== Dataset entries ==
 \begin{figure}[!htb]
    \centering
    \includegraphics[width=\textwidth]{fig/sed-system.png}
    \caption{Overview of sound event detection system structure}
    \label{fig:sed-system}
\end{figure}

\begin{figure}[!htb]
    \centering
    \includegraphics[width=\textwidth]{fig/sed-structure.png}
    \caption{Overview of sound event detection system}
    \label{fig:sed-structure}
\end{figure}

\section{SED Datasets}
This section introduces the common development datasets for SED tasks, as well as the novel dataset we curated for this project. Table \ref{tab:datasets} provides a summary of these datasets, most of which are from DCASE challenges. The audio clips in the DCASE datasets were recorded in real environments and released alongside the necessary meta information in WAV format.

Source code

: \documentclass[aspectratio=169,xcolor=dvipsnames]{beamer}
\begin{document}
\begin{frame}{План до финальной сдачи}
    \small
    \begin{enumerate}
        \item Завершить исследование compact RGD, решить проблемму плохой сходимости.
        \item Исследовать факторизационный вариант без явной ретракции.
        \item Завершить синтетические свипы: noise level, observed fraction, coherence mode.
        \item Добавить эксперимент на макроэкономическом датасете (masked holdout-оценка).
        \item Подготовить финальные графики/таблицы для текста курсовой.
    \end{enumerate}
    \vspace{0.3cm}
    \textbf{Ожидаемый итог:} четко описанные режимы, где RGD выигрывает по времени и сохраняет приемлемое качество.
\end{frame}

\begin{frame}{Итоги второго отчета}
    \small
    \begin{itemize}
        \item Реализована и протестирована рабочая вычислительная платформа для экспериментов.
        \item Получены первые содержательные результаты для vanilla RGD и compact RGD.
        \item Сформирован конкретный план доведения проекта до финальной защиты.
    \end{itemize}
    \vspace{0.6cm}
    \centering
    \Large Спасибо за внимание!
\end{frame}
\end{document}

== TASK TO CARRY OUT ==
Please reproduce each entry exactly as it appears.

== EXERCISE SOLUTION ==
 \begin{figure}[!htb]
    \centering
    \includegraphics[width=\textwidth]{fig/sed-system.png}
    \caption{Overview of sound event detection system structure}
    \label{fig:sed-system}
\end{figure}

\begin{figure}[!htb]
    \centering
    \includegraphics[width=\textwidth]{fig/sed-structure.png}
    \caption{Overview of sound event detection system}
    \label{fig:sed-structure}
\end{figure}

\section{SED Datasets}
This section introduces the common development datasets for SED tasks, as well as the novel dataset we curated for this project. Table \ref{tab:datasets} provides a summary of these datasets, most of which are from DCASE challenges. The audio clips in the DCASE datasets were recorded in real environments and released alongside the necessary meta information in WAV format.

Source code

: \documentclass[aspectratio=169,xcolor=dvipsnames]{beamer}
\begin{document}
\begin{frame}{План до финальной сдачи}
    \small
    \begin{enumerate}
        \item Завершить исследование compact RGD, решить проблемму плохой сходимости.
        \item Исследовать факторизационный вариант без явной ретракции.
        \item Завершить синтетические свипы: noise level, observed fraction, coherence mode.
        \item Добавить эксперимент на макроэкономическом датасете (masked holdout-оценка).
        \item Подготовить финальные графики/таблицы для текста курсовой.
    \end{enumerate}
    \vspace{0.3cm}
    \textbf{Ожидаемый итог:} четко описанные режимы, где RGD выигрывает по времени и сохраняет приемлемое качество.
\end{frame}

\begin{frame}{Итоги второго отчета}
    \small
    \begin{itemize}
        \item Реализована и протестирована рабочая вычислительная платформа для экспериментов.
        \item Получены первые содержательные результаты для vanilla RGD и compact RGD.
        \item Сформирован конкретный план доведения проекта до финальной защиты.
    \end{itemize}
    \vspace{0.6cm}
    \centering
    \Large Спасибо за внимание!
\end{frame}
\end{document}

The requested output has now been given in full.